A complete answer lists every line of the material where the string "swords" occurs.

◆ LISTED ENTRIES
-*-*-

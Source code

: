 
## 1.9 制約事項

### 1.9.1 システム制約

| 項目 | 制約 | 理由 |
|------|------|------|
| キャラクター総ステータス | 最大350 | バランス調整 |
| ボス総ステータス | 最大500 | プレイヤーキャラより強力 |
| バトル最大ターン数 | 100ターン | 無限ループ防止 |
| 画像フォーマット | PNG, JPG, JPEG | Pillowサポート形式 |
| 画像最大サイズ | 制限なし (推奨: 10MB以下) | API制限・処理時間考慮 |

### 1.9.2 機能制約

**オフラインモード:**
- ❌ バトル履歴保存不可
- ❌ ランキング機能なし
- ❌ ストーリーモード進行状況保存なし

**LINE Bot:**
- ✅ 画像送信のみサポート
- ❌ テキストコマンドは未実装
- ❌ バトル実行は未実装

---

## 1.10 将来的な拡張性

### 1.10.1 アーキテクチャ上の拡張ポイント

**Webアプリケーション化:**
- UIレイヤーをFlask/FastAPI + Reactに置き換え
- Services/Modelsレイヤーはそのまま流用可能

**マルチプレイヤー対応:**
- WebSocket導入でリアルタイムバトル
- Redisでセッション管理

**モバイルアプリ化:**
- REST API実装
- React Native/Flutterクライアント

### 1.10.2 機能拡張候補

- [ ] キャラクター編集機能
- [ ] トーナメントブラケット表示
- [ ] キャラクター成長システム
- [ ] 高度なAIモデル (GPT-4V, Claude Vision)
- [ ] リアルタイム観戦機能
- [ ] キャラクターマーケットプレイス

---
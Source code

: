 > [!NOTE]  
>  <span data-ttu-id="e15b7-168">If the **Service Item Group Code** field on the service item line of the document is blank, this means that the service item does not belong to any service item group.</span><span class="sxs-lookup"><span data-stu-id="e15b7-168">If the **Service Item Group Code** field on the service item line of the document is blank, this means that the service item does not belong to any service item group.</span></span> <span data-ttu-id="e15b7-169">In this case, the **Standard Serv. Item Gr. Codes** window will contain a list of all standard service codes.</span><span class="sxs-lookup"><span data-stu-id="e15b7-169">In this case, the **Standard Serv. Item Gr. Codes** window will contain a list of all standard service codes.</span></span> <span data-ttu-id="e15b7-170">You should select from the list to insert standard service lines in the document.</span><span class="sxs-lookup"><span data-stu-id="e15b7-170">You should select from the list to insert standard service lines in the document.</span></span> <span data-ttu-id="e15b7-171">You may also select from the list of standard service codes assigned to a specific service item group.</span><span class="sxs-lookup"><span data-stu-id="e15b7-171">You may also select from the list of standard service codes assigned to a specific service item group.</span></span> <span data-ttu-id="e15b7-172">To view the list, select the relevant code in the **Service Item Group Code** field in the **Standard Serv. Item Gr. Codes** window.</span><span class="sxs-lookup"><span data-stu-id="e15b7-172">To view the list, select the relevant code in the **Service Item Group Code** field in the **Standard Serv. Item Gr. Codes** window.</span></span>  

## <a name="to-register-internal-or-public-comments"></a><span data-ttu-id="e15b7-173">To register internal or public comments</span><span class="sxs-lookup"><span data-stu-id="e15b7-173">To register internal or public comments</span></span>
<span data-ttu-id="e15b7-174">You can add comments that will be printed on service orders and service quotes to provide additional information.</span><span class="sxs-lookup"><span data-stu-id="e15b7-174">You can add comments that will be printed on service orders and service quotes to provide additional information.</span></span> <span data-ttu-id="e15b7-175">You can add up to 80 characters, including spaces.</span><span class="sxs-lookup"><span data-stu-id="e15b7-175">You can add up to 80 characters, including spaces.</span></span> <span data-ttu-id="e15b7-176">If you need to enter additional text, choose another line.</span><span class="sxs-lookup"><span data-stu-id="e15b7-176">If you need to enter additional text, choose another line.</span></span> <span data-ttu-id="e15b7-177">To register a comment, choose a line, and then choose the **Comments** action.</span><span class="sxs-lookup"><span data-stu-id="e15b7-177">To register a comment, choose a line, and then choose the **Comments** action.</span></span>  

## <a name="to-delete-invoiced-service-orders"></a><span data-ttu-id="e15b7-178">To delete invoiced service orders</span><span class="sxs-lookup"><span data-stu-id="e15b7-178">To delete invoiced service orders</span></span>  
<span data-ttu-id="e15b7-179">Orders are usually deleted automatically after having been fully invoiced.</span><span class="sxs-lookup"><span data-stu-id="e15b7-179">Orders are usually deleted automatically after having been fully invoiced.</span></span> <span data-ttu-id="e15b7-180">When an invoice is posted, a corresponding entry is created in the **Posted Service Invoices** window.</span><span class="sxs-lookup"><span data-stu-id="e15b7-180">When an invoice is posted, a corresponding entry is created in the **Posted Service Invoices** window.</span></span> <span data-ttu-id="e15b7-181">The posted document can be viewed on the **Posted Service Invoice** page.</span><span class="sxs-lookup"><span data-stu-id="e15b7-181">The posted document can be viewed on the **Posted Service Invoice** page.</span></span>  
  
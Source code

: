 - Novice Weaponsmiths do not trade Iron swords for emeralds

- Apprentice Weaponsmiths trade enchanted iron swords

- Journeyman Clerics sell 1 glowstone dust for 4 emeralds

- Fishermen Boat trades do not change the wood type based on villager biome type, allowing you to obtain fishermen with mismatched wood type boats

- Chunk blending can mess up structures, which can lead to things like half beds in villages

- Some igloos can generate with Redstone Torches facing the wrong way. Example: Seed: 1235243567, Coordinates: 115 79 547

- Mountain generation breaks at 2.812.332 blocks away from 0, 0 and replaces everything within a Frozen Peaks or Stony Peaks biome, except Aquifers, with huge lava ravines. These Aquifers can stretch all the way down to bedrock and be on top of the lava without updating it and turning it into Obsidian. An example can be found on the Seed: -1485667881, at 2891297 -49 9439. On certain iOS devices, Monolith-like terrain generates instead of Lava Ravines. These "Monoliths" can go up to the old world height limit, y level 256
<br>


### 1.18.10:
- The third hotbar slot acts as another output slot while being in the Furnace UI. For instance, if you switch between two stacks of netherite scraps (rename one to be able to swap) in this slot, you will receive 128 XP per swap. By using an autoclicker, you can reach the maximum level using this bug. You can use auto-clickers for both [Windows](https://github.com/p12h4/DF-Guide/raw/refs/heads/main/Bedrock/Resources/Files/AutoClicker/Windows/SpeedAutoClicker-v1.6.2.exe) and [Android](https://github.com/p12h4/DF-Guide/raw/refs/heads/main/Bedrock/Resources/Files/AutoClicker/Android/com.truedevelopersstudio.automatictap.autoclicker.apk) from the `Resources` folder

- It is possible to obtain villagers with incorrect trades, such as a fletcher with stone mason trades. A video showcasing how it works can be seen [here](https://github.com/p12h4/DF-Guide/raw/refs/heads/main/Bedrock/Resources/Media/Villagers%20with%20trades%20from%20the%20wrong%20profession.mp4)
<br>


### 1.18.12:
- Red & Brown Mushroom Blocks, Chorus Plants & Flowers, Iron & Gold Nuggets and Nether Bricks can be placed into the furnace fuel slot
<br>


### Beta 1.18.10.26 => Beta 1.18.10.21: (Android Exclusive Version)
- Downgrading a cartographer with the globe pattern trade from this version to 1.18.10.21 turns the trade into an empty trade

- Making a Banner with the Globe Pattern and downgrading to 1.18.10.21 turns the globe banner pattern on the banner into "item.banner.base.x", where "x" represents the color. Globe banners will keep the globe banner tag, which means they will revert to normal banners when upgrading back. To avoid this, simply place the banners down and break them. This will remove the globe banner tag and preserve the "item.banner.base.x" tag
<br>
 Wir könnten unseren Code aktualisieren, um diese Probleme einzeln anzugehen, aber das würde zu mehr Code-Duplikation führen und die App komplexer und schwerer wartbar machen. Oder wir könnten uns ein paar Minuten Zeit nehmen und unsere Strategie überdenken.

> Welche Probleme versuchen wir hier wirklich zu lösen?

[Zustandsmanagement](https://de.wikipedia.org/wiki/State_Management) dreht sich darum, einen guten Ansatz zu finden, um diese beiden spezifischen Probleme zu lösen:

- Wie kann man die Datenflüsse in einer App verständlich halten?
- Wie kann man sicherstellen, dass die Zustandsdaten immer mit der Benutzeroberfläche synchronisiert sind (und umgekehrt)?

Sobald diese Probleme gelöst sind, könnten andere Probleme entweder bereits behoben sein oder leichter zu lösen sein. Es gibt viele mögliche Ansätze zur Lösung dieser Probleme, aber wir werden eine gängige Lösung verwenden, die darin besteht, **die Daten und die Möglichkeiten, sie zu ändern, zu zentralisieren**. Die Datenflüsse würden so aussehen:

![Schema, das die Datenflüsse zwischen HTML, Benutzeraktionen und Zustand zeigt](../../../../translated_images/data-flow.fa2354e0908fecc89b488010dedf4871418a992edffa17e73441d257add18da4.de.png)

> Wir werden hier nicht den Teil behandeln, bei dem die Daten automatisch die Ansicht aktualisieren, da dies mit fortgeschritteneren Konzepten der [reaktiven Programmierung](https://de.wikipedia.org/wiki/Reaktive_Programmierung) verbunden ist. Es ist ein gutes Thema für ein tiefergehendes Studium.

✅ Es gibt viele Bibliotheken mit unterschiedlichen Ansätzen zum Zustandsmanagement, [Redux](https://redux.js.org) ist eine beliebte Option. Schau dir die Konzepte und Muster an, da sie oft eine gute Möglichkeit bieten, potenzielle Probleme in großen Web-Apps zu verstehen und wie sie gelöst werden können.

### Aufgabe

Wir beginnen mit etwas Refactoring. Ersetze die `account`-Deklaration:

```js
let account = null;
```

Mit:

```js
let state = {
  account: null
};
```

-*-*-

◆ COMPLETED TASK
: - Novice Weaponsmiths do not trade Iron swords for emeralds
- Apprentice Weaponsmiths trade enchanted iron swords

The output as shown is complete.